§ WHAT TO PRODUCE
Copy each line of the following data that contains "para".

RECORDED DATA START

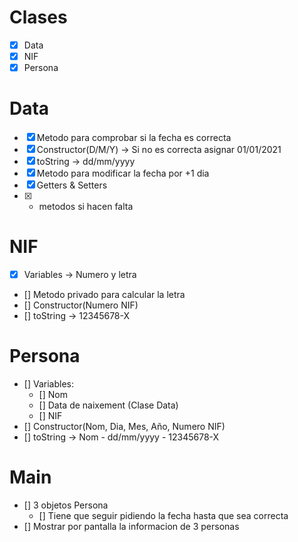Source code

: # Clases
- [X] Data
- [X] NIF
- [X] Persona

# Data
- [X] Metodo para comprobar si la fecha es correcta
- [X] Constructor(D/M/Y) -> Si no es correcta asignar 01/01/2021
- [X] toString -> dd/mm/yyyy
- [X] Metodo para modificar la fecha por +1 dia
- [X] Getters & Setters
- [X] + metodos si hacen falta

# NIF
- [X] Variables -> Numero y letra
- [] Metodo privado para calcular la letra
- [] Constructor(Numero NIF)
- [] toString -> 12345678-X

# Persona
- [] Variables:
   - [] Nom
   - [] Data de naixement (Clase Data)
   - [] NIF
- [] Constructor(Nom, Dia, Mes, Año, Numero NIF)
- [] toString -> Nom - dd/mm/yyyy - 12345678-X

# Main
- [] 3 objetos Persona
   - [] Tiene que seguir pidiendo la fecha hasta que sea correcta
- [] Mostrar por pantalla la informacion de 3 personas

RECORDED DATA END

§ SOLUTION TO THIS PROBLEM
- [X] Metodo para comprobar si la fecha es correcta
- [X] Metodo para modificar la fecha por +1 dia
- [] Metodo privado para calcular la letra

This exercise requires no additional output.